Préfèreriez-vous voir le PSG soulever la Coupe aux grandes oreilles ou voir l’Arménie participer à une Coupe du monde ?

Pourquoi vous me faites ça (rires) ? Je vais me mettre ma famille ou une partie des mes amis à dos avec ce que je vais dire, il faut que j’aie un argument d’un côté ou de l’autre (elle réfléchit). Comment répondre à cela ? Allez, je dirais le PSG. Je suis désolée pour tous mes compatriotes arméniens. Mais le PSG est bien plus proche du but, donc je fais le choix de la facilité. Même si dans l’absolu, je suis hyper défaitiste. Je suis vraiment la personne la moins optimiste du monde… Qu’ils perdent 20 finales s’ils le veulent, au bout d’un moment c’est vraiment drôle, et j’adore rire, j’ai beaucoup d’autodérision (rires).

C’est idiot, mais quel que soit le niveau de mes connaissances sur le foot, j’ai toujours peur de dire quelque chose. Une femme, quand elle se loupe sur un sujet foot, on ne va pas la louper ! Et quel que soit le sujet d’ailleurs. Donc si une femme, qui parle de foot, venait à se rater ou à se tromper, on va la fustiger et dire qu’elle est incompétente sur tout.

Jouiez-vous au foot plus jeune ?

Oui ! Et j’ai même passé mes épreuves du Bac de sport en faisant du foot. Je boudais le basket, sport pour lequel, étant grande de taille, j’avais des facilités selon mes professeurs. Mais moi, je ne voulais pas faire du basket ! Et pourtant, je mettais huit têtes à tout le monde, je dunkais sur mes adversaires (rires). Ma mère m’a toujours soutenue. Faire du foot au Bac, c’était l’occasion pour moi de passer mon temps avec mes amis. J’étais gardienne. Le lundi midi, jour de mon cours de sport, on débarquait à quinze chez moi et on mangeait avant de déguerpir pour jouer tous ensemble.
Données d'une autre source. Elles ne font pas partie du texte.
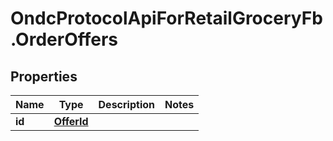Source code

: # OndcProtocolApiForRetailGroceryFb.OrderOffers

## Properties
Name | Type | Description | Notes
------------ | ------------- | ------------- | -------------
**id** | [**OfferId**](OfferId.md) |  | 
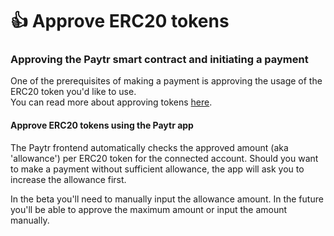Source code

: # 👍 Approve ERC20 tokens

### Approving the Paytr smart contract and initiating a payment

One of the prerequisites of making a payment is approving the usage of the ERC20 token you'd like to use.\
You can read more about approving tokens [here](https://support.metamask.io/hc/en-us/articles/6174898326683-What-is-a-token-approval-).

#### Approve ERC20 tokens using the Paytr app

The Paytr frontend automatically checks the approved amount (aka 'allowance') per ERC20 token for the connected account. Should you want to make a payment without sufficient allowance, the app will ask you to increase the allowance first.

In the beta you'll need to manually input the allowance amount. In the future you'll be able to approve the maximum amount or input the amount manually.

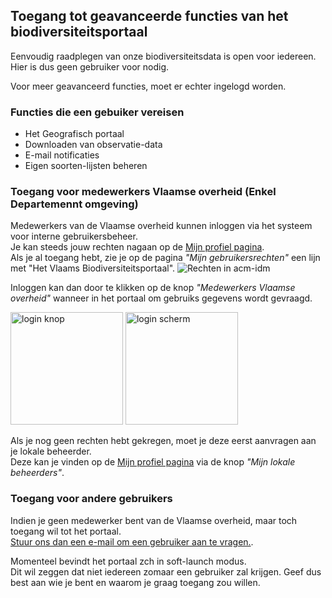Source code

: ## Toegang tot geavanceerde functies van het biodiversiteitsportaal

Eenvoudig raadplegen van onze biodiversiteitsdata is open voor iedereen.  
Hier is dus geen gebruiker voor nodig.  

Voor meer geavanceerd functies, moet er echter ingelogd worden.

### Functies die een gebuiker vereisen

- Het Geografisch portaal
- Downloaden van observatie-data
- E-mail notificaties
- Eigen soorten-lijsten beheren


### Toegang voor medewerkers Vlaamse overheid (Enkel Departemennt omgeving)

Medewerkers van de Vlaamse overheid kunnen inloggen via het systeem voor interne gebruikersbeheer.  
Je kan steeds jouw rechten nagaan op de [Mijn profiel pagina](https://mijnprofiel-gebruikersbeheer.vlaanderen.be/user/).  
Als je al toegang hebt, zie je op de pagina _"Mijn gebruikersrechten"_ een lijn met "Het Vlaams Biodiversiteitsportaal".
![Rechten in acm-idm](/images/pages/acm_idm_mijn_profiel.png)

Inloggen kan dan door te klikken op de knop _"Medewerkers Vlaamse overheid"_ wanneer in het portaal om gebruiks gegevens wordt gevraagd.
<p float="left">
  <img src="/images/pages/login_button.png" alt="login knop" height="180" />
  <img src="/images/pages/login_screen.png" alt="login scherm" height="180" /> 
</p>


Als je nog geen rechten hebt gekregen, moet je deze eerst aanvragen aan je lokale beheerder.  
Deze kan je vinden op de [Mijn profiel pagina](https://mijnprofiel-gebruikersbeheer.vlaanderen.be/user/) via de knop _"Mijn lokale beheerders"_.

### Toegang voor andere gebruikers

Indien je geen medewerker bent van de Vlaamse overheid, maar toch toegang wil tot het portaal.  
[Stuur ons dan een e-mail om een gebruiker aan te vragen.](mailto:support.natuurdata@inbo.be).

Momenteel bevindt het portaal zch in soft-launch modus.  
Dit wil zeggen dat niet iedereen zomaar een gebruiker zal krijgen.
Geef dus best aan wie je bent en waarom je graag toegang zou willen.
Regrettez-vous le fait que peu de femmes soient intéressées par le foot ? Ou alors le fait qu’elles ne parlent pas franchement de cet amour lorsqu’elles en disposent ? 
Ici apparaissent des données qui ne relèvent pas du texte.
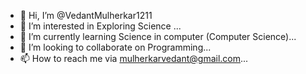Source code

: - 👋 Hi, I’m @VedantMulherkar1211
- 👀 I’m interested in Exploring Science ...
- 🌱 I’m currently learning Science in computer (Computer Science)...
- 💞️ I’m looking to collaborate on Programming...
- 📫 How to reach me via mulherkarvedant@gmail.com...

<!---
VedantMulherkar1211/VedantMulherkar1211 is a ✨ student of computer science✨ repository because its `README.md` (this file) appears on your GitHub profile.
You can click the Preview link to take a look at your changes.
--->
Je suis la première à ne pas en parler en temps normal. C’est idiot, mais quel que soit le niveau de mes connaissances sur le foot, j’ai toujours peur de dire quelque chose. Une femme, quand elle se loupe sur un sujet foot, on ne va pas la louper ! Et quel que soit le sujet d’ailleurs. Donc si une femme, qui parle de foot, venait à se rater ou à se tromper, on va la fustiger et dire qu’elle est incompétente sur tout. J’avoue ne pas trop en parler en public donc, par crainte d’être critiquée. Mais avec mes proches, dans un cadre privé, je n’ai aucun problème à le faire.